**Exercise goal**
In the listing below, a line holding "A 4-Function Calculator." and a line holding "necessary (Pencil preferably)" mark the range. Retype both exactly, with all lines between them.

*** Data for the task Section Begins ***

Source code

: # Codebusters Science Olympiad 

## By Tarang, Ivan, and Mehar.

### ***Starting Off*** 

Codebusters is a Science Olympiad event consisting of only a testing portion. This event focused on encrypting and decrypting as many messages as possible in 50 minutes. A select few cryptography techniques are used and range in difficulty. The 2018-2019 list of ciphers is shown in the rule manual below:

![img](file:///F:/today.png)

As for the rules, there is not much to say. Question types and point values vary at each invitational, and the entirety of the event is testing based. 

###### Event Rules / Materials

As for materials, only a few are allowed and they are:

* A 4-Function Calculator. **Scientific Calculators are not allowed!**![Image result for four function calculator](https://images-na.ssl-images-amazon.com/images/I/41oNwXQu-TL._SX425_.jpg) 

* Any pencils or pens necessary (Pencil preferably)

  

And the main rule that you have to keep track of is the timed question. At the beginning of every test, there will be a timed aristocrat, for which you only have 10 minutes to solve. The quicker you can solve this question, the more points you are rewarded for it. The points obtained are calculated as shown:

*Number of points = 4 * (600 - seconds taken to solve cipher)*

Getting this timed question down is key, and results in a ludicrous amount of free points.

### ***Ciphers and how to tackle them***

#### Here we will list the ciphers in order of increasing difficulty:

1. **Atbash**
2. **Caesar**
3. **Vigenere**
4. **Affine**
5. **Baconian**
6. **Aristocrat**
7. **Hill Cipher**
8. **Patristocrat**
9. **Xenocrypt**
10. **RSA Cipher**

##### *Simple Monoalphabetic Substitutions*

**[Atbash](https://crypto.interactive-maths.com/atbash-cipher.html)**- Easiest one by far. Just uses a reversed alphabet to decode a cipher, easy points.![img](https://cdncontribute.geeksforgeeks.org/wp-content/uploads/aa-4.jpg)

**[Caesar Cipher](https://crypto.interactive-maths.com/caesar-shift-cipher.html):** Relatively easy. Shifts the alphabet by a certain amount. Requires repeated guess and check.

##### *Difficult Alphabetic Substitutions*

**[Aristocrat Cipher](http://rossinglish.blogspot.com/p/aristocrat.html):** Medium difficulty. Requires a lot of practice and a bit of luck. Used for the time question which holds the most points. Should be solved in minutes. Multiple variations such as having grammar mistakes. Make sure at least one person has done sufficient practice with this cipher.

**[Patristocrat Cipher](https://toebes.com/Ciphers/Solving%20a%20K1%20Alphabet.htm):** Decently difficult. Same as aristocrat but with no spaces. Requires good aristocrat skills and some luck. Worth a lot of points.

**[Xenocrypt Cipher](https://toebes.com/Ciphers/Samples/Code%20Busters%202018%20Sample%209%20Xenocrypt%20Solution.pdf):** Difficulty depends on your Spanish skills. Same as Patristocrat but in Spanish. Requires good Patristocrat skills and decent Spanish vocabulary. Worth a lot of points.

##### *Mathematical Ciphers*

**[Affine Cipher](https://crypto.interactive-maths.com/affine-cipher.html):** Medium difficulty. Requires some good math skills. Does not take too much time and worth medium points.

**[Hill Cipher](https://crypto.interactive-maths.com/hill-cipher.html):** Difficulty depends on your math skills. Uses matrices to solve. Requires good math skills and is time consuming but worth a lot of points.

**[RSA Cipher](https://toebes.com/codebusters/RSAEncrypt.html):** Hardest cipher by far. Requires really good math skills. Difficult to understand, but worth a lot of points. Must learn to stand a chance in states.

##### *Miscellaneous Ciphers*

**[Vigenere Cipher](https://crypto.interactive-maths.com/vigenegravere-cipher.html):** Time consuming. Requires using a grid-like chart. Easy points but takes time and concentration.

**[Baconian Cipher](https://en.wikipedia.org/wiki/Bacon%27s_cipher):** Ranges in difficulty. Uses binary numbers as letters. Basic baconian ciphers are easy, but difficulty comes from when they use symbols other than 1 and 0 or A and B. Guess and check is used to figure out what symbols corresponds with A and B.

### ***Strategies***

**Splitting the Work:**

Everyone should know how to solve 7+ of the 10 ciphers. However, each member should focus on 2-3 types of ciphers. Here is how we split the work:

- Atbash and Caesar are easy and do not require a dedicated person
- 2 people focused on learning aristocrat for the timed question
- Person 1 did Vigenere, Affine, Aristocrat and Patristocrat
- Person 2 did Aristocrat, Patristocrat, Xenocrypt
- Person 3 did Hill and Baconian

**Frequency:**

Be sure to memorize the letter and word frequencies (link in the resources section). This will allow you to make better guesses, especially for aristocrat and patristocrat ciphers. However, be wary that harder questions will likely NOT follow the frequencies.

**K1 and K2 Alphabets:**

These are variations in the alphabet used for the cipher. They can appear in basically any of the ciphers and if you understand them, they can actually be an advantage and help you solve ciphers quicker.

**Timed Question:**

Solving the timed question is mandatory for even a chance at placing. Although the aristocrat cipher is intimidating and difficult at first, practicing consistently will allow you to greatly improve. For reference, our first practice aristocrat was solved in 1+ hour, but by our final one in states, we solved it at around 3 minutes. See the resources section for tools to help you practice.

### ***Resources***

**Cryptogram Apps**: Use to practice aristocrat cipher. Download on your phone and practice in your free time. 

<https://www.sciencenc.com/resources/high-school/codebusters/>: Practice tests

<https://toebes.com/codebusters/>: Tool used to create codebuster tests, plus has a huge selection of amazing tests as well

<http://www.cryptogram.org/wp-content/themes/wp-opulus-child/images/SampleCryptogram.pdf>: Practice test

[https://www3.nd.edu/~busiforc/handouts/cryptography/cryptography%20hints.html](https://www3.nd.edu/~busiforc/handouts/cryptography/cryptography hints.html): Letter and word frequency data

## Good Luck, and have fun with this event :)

*** Data for the task Section Ends ***
*** Data for the task Section Begins ***

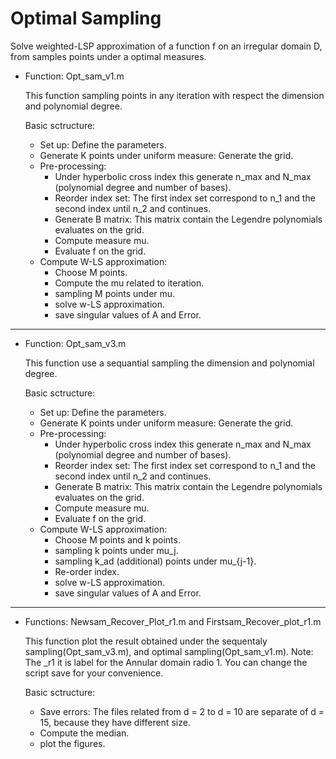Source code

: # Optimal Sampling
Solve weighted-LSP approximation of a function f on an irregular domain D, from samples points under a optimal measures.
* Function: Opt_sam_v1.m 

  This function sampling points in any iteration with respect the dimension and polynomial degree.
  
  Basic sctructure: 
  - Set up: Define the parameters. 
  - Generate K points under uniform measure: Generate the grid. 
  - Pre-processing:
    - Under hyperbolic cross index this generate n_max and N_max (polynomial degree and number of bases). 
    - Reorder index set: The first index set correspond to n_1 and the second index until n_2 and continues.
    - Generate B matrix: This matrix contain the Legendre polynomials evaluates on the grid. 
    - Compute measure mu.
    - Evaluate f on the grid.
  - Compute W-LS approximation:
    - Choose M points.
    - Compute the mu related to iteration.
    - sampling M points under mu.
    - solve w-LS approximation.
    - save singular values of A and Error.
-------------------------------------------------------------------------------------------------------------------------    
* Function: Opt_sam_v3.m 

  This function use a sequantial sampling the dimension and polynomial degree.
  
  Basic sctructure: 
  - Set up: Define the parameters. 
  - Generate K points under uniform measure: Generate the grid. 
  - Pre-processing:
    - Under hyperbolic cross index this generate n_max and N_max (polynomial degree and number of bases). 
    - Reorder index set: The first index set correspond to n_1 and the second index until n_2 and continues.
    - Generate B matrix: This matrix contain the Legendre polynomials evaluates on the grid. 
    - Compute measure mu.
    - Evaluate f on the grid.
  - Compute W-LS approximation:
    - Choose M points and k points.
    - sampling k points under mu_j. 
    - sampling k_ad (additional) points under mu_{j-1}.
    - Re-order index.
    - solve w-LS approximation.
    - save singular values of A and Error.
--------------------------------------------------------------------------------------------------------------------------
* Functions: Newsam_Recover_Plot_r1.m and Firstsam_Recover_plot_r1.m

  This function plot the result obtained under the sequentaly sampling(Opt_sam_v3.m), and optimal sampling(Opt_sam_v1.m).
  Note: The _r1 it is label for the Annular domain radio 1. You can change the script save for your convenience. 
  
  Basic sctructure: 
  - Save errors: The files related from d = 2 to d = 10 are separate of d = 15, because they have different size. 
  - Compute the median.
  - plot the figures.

*** Data for the task Section Ends ***

**Solved exercise**
* A 4-Function Calculator. **Scientific Calculators are not allowed!**![Image result for four function calculator](https://images-na.ssl-images-amazon.com/images/I/41oNwXQu-TL._SX425_.jpg) 

* Any pencils or pens necessary (Pencil preferably)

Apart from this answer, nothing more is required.